De son côté, le groupe Molex “rappelle que le coût par employé du plan de sauvegarde de l’emploi est en moyenne de 100.000 euros par salarié. Or, l’action de 188 anciens salariés de la société Molex Automotive SARL devant le Conseil de prud’hommes de Toulouse visant notamment à obtenir une indemnité exorbitante équivalent à cinq ans de salaire, en plus des sommes octroyées au titre du plan social, démontre que l’attitude conciliante de Molex n’est suivie d’aucun effet“.

Dans ce marigot, les Molex trouvent depuis le début du conflit dans le curé de la paroisse un soutien sans faille.

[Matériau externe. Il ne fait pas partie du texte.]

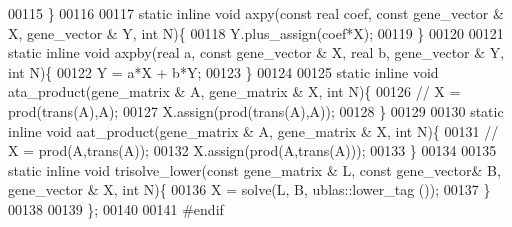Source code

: \begin{DoxyCode}
00115   \}
00116 
00117   \textcolor{keyword}{static} \textcolor{keyword}{inline} \textcolor{keywordtype}{void} axpy(\textcolor{keyword}{const} real coef, \textcolor{keyword}{const} gene\_vector & X, gene\_vector & Y, \textcolor{keywordtype}{int} N)\{
00118     Y.plus\_assign(coef*X);
00119   \}
00120 
00121   \textcolor{keyword}{static} \textcolor{keyword}{inline} \textcolor{keywordtype}{void} axpby(real a, \textcolor{keyword}{const} gene\_vector & X, real b, gene\_vector & Y, \textcolor{keywordtype}{int} N)\{
00122     Y = a*X + b*Y;
00123   \}
00124 
00125   \textcolor{keyword}{static} \textcolor{keyword}{inline} \textcolor{keywordtype}{void} ata\_product(gene\_matrix & A, gene\_matrix & X, \textcolor{keywordtype}{int} N)\{
00126     \textcolor{comment}{// X =  prod(trans(A),A);}
00127     X.assign(prod(trans(A),A));
00128   \}
00129 
00130   \textcolor{keyword}{static} \textcolor{keyword}{inline} \textcolor{keywordtype}{void} aat\_product(gene\_matrix & A, gene\_matrix & X, \textcolor{keywordtype}{int} N)\{
00131     \textcolor{comment}{// X =  prod(A,trans(A));}
00132     X.assign(prod(A,trans(A)));
00133   \}
00134 
00135   \textcolor{keyword}{static} \textcolor{keyword}{inline} \textcolor{keywordtype}{void} trisolve\_lower(\textcolor{keyword}{const} gene\_matrix & L, \textcolor{keyword}{const} gene\_vector& B, gene\_vector & X, \textcolor{keywordtype}{int} N)\{
00136     X = solve(L, B, ublas::lower\_tag ());
00137   \}
00138 
00139 \};
00140 
00141 \textcolor{preprocessor}{#endif}
\end{DoxyCode}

Le père Philippe Bachet justifie son engagement par “la doctrine sociale de l’Église, toute la doctrine, rien que la doctrine… “.”On dit que je suis proche des partis de gauche. Moi, je ne suis ni politique, ni syndicaliste ; mon combat est évangélique. Disons que j’assure un service social catholique ” confesse l’écclésiastique membre de l’odre des Capucins.

La Vie relate les faits d’armes du prêtre. “Dès le début du conflit, en octobre, le père Bachet assure les salariés de son soutien, n’hésitant pas à dénoncer publiquement le comportement « immoral » des dirigeants de l’entreprise. Quelques semaines plus tard, lors d’une journée Ville morte, il fait sonner le glas et invite ses paroissiens à faire œuvre de solidarité. À la veille de Noël, il fait circuler un document intitulé Pourquoi l’Église catholique de Villemur soutient Molex ? dans lequel il fait référence à l’encyclique Sollicitudo rei socialis, de Jean Paul II (1987) et à un document rédigé par la commission sociale des évêques de France en 2005. (…) Fin mars, le père Bachet organise, au profit des salariés de Molex, un concert Orgue et danse dans une église archicomble. Plusieurs centaines de personnes y assistent, militants syndicaux en tête“.

Patrick Frégolent, président de Solidarité Molex, apprécie cet homme sincère. “Le père Bachet nous a toujours soutenu dans notre combat. Il vient souvent voir les gars, interroge, réconforte. Il jouit donc d’une grande estime chez les salariés. Moi je ne suis pas fidèle mais le curé, lui, l’est à notre cause. Alors oui, nous irons dimanche à l’église“. Promesse tenue. Une quarantaine d’anciens étaient présents au milieu des fidèles pour assister à la cérémonie religieuse. Sans regret d’ailleurs. Guy Pavan, ancien délégué CGT de Molex confiait à la sortie de l’office que “le sermon était excellent“.